RECENT ACCOUNTING STANDARDS

     In June 2005 FASB Statement 154, "Accounting Changes and Error
Corrections," was issued. This Statement applies to all voluntary changes in
accounting principle and changes the requirements for, and reporting of, a
change in accounting principle. The new standard requires retrospective
application to prior periods' financial statements of a voluntary change in
accounting principle unless it is impracticable. The new standard does not
change the transition provisions of any existing accounting pronouncements such
as SFAS 123R. Statement 154 is effective for accounting changes and corrections
of errors made in reporting periods beginning after December 15, 2005.

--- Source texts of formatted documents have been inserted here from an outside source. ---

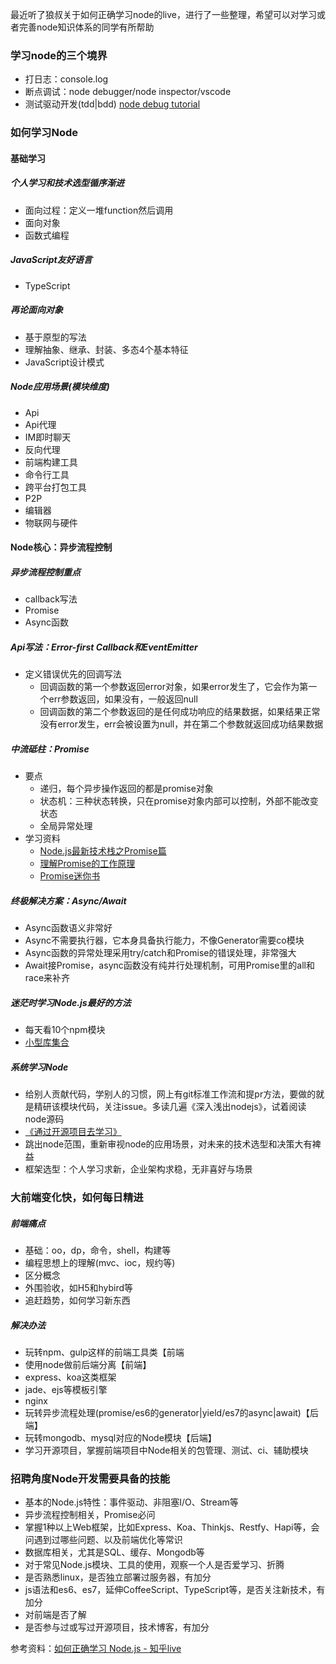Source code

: 
最近听了狼叔关于如何正确学习node的live，进行了一些整理，希望可以对学习或者完善node知识体系的同学有所帮助

### 学习node的三个境界
- 打日志：console.log
- 断点调试：node debugger/node inspector/vscode
- 测试驱动开发(tdd|bdd) [node debug tutorial](https://github.com/i5ting/node-debug-tutorial)

### 如何学习Node
#### 基础学习

##### 个人学习和技术选型循序渐进
- 面向过程：定义一堆function然后调用
- 面向对象
- 函数式编程

##### JavaScript友好语言
- TypeScript

##### 再论面向对象
- 基于原型的写法
- 理解抽象、继承、封装、多态4个基本特征
- JavaScript设计模式

##### Node应用场景(模块维度)
- Api
- Api代理
- IM即时聊天
- 反向代理
- 前端构建工具
- 命令行工具
- 跨平台打包工具
- P2P
- 编辑器
- 物联网与硬件

#### Node核心：异步流程控制

##### 异步流程控制重点
- callback写法
- Promise
- Async函数

##### Api写法：Error-first Callback和EventEmitter
- 定义错误优先的回调写法
    - 回调函数的第一个参数返回error对象，如果error发生了，它会作为第一个err参数返回，如果没有，一般返回null
    - 回调函数的第二个参数返回的是任何成功响应的结果数据，如果结果正常没有error发生，err会被设置为null，并在第二个参数就返回成功结果数据

##### 中流砥柱：Promise
- 要点
    - 递归，每个异步操作返回的都是promise对象
    - 状态机：三种状态转换，只在promise对象内部可以控制，外部不能改变状态
    - 全局异常处理
- 学习资料
    - [Node.js最新技术栈之Promise篇](https://cnodejs.org/topic/560dbc826a1ed28204a1e7de)
    - [理解Promise的工作原理](https://cnodejs.org/topic/569c8226adf526da2aeb23fd)
    - [Promise迷你书](http://liubin.github.io/promises-book/)

##### 终极解决方案：Async/Await
- Async函数语义非常好
- Async不需要执行器，它本身具备执行能力，不像Generator需要co模块
- Async函数的异常处理采用try/catch和Promise的错误处理，非常强大
- Await接Promise，async函数没有纯并行处理机制，可用Promise里的all和race来补齐

##### 迷茫时学习Node.js最好的方法
- 每天看10个npm模块
- [小型库集合](https://github.com/parro-it/awesome-micro-npm-packages)

##### 系统学习Node
- 给别人贡献代码，学别人的习惯，网上有git标准工作流和提pr方法，要做的就是精研该模块代码，关注issue。多读几遍《深入浅出nodejs》，试着阅读node源码
- [《通过开源项目去学习》](https://github.com/i5ting/Study-For-StuQ)
- 跳出node范围，重新审视node的应用场景，对未来的技术选型和决策大有裨益
- 框架选型：个人学习求新，企业架构求稳，无非喜好与场景

### 大前端变化快，如何每日精进

##### 前端痛点
- 基础：oo，dp，命令，shell，构建等
- 编程思想上的理解(mvc、ioc，规约等)
- 区分概念
- 外围验收，如H5和hybird等
- 追赶趋势，如何学习新东西

##### 解决办法
- 玩转npm、gulp这样的前端工具类【前端
- 使用node做前后端分离【前端】
- express、koa这类框架
- jade、ejs等模板引擎
- nginx
- 玩转异步流程处理(promise/es6的generator|yield/es7的async|await)【后端】
- 玩转mongodb、mysql对应的Node模块【后端】
- 学习开源项目，掌握前端项目中Node相关的包管理、测试、ci、辅助模块

### 招聘角度Node开发需要具备的技能
- 基本的Node.js特性：事件驱动、非阻塞I/O、Stream等
- 异步流程控制相关，Promise必问
- 掌握1种以上Web框架，比如Express、Koa、Thinkjs、Restfy、Hapi等，会问遇到过哪些问题、以及前端优化等常识
- 数据库相关，尤其是SQL、缓存、Mongodb等
- 对于常见Node.js模块、工具的使用，观察一个人是否爱学习、折腾
- 是否熟悉linux，是否独立部署过服务器，有加分
- js语法和es6、es7，延伸CoffeeScript、TypeScript等，是否关注新技术，有加分
- 对前端是否了解
- 是否参与过或写过开源项目，技术博客，有加分


参考资料：[如何正确学习 Node.js - 知乎live](https://www.zhihu.com/lives/928687583372926976)
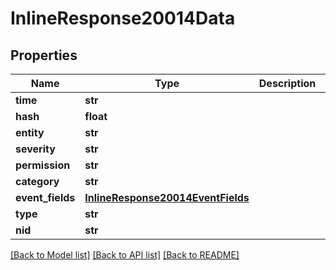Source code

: # InlineResponse20014Data

## Properties
Name | Type | Description | Notes
------------ | ------------- | ------------- | -------------
**time** | **str** |  | [optional] 
**hash** | **float** |  | [optional] 
**entity** | **str** |  | [optional] 
**severity** | **str** |  | [optional] 
**permission** | **str** |  | [optional] 
**category** | **str** |  | [optional] 
**event_fields** | [**InlineResponse20014EventFields**](InlineResponse20014EventFields.md) |  | [optional] 
**type** | **str** |  | [optional] 
**nid** | **str** |  | [optional] 

[[Back to Model list]](../README.md#documentation-for-models) [[Back to API list]](../README.md#documentation-for-api-endpoints) [[Back to README]](../README.md)

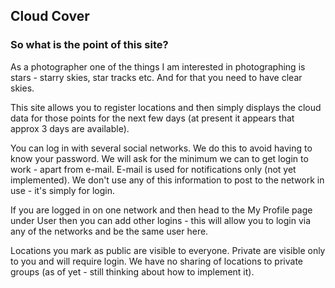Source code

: ## Cloud Cover

### So what is the point of this site?

As a photographer one of the things I am interested in photographing is stars - starry skies, star tracks etc. And for
that you need to have clear skies.

This site allows you to register locations and then simply displays the cloud data for those points for the next few
days (at present it appears that approx 3 days are available).

You can log in with several social networks. We do this to avoid having to know your password. We will ask for the minimum
we can to get login to work - apart from e-mail. E-mail is used for notifications only (not yet implemented). We don't use
any of this information to post to the network in use - it's simply for login.

If you are logged in on one network and then head to the My Profile page under User then you can add other logins - this
will allow you to login via any of the networks and be the same user here.

Locations you mark as public are visible to everyone. Private are visible only to you and will require login. We have no
sharing of locations to private groups (as of yet - still thinking about how to implement it).
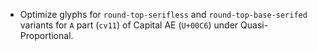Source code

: * Optimize glyphs for `round-top-serifless` and `round-top-base-serifed` variants for `A` part (`cv11`) of Capital AE (`U+00C6`) under Quasi-Proportional.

     In March 2006, FASB Statement 155, "Accounting for certain Hybrid
Instruments, an amendment to FAB Statement No. 133 and 140." This statement
permits fair value remeasurement for any hybrid financial instrument that
contains an embedded derivative that otherwise would require bifurcation, and
establishes a requirement to evaluate interests in securitized financial assets
to identify interests that are freestanding derivatives or that are hybrid
financial instruments that contain an embedded derivative requiring bifurcation.
This statement is effective for all financial instruments acquired or issued
after the beginning of an entity's first fiscal year that begins after September
15, 2006. We do not believe that this statement will have a material impact on
our results of operations or financial condition.

ITEM 3. QUANTITATIVE AND QUALITATIVE DISCLOSURES ABOUT MARKET RISK.

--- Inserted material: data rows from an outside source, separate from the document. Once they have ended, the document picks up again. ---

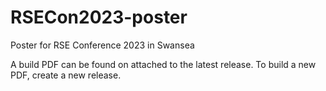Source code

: # RSECon2023-poster
Poster for RSE Conference 2023 in Swansea

A build PDF can be found on attached to the latest release. To build a new PDF, create a new release.
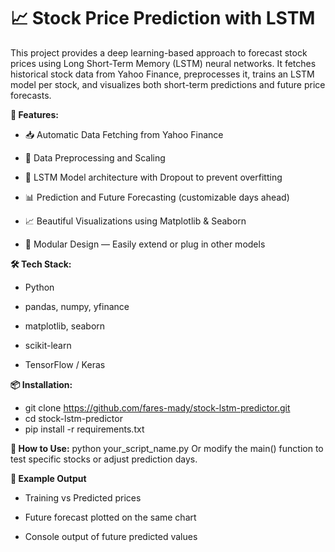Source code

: # 📈 Stock Price Prediction with LSTM
This project provides a deep learning-based approach to forecast stock prices using Long Short-Term Memory (LSTM) neural networks. It fetches historical stock data from Yahoo Finance, preprocesses it, trains an LSTM model per stock, and visualizes both short-term predictions and future price forecasts.

**🚀 Features:**
* 📥 Automatic Data Fetching from Yahoo Finance

* 🔄 Data Preprocessing and Scaling

* 🧠 LSTM Model architecture with Dropout to prevent overfitting

* 📊 Prediction and Future Forecasting (customizable days ahead)

* 📈 Beautiful Visualizations using Matplotlib & Seaborn

* 🧩 Modular Design — Easily extend or plug in other models

**🛠️ Tech Stack:**
* Python

* pandas, numpy, yfinance

* matplotlib, seaborn

* scikit-learn

* TensorFlow / Keras

**📦 Installation:**
* git clone https://github.com/fares-mady/stock-lstm-predictor.git
* cd stock-lstm-predictor
* pip install -r requirements.txt

**🧪 How to Use:**
python your_script_name.py
Or modify the main() function to test specific stocks or adjust prediction days.

**📝 Example Output**
* Training vs Predicted prices

* Future forecast plotted on the same chart

* Console output of future predicted values

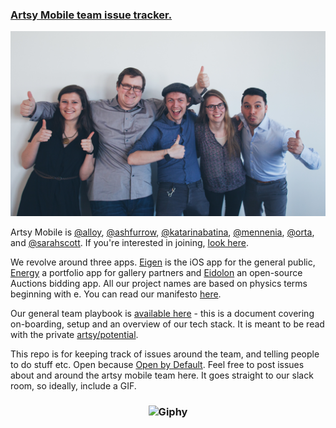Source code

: ### [Artsy Mobile team issue tracker.](https://github.com/artsy/mobile/issues)

![photo on 11-18-14 at 12 38 pm 2](team.jpg)

Artsy Mobile is [@alloy](https://github.com/alloy), [@ashfurrow](https://github.com/ashfurrow), [@katarinabatina](https://github.com/katarinabatina), [@mennenia](https://github.com/mennenia),  [@orta](https://github.com/orta), and [@sarahscott](https://github.com/sarahscott).  If you're interested in joining, [look here](https://artsy.net/job/mobile-engineer).

We revolve around three apps. [Eigen](http://iphone.artsy.net) is the iOS app for the general public,  [Energy](http://orta.io/#folio-header-unit) a portfolio app for gallery partners and [Eidolon](https://github.com/artsy/eidolon/) an open-source Auctions bidding app. All our project names are based on physics terms beginning with e. You can read our manifesto [here](http://www.objc.io/issue-22/artsy.html
).

Our general team playbook is [available here](playbook.md) - this is a document covering on-boarding, setup and an overview of our tech stack. It is meant to be read with the private [artsy/potential](https://github.com/artsy/potential).

This repo is for keeping track of issues around the team, and telling people to do stuff etc. Open because [Open by Default](http://code.dblock.org/open-source-is-simply-part-of-my-teams-job-description). Feel free to post issues about and around the artsy mobile team here. It goes straight to our slack room, so ideally, include a GIF.

<h3 align="center">
  <img src="http://media0.giphy.com/media/4shDCBDIxSPW8/giphy.gif" alt="Giphy" />
</h3>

     Market risk is the risk of loss from adverse changes in market prices and
rates, such as interest rates, equity prices, foreign currency exchange rates
and commodity prices. Our investment portfolio consists primarily of debt and
equity securities. We hold our debt and equity securities as available for sale.
Any changes in the fair value in these securities, net of tax, would be
reflected in accumulated other comprehensive income as a component of
stockholders' equity. The primary market risk related to our non-trading
financial instruments is the risk of loss associated with adverse changes in
interest rates associated with debt securities with fixed maturities.

     The primary market risk for our and our subsidiaries' long-term debt is
interest rate risk at the time of refinancing. We monitor the interest rate
environment to evaluate refinancing opportunities. Other than one interest rate
swap, we currently do not use derivatives to manage


                                      -23-


market and interest rate risks. In respect of the interest rate swap, we are
exposed to a credit risk in the unlikely event of nonperformance by the swap
counterparty.

     The table below presents a sensitivity analysis of our debt securities and
subsidiaries' debt, as of March 31, 2006, that are sensitive to changes in
interest rates. Sensitivity analysis is defined as the measurement of potential
change in future earnings, fair values or cash flows of market sensitive
instruments resulting from one or more selected hypothetical changes in interest
rates over a selected time. In this sensitivity analysis model, we use fair
values to measure this potential change, and a +/- 300 basis point range of
change in interest rates to measure the hypothetical change in fair value of the
financial instruments included in the analysis. The change in fair value is
determined by calculating hypothetical March 31, 2006 ending prices based on
yields adjusted to reflect a +/- 300 basis point range of change in interest
rates, comparing these hypothetical ending prices to actual ending prices, and
multiplying the difference by the par outstanding.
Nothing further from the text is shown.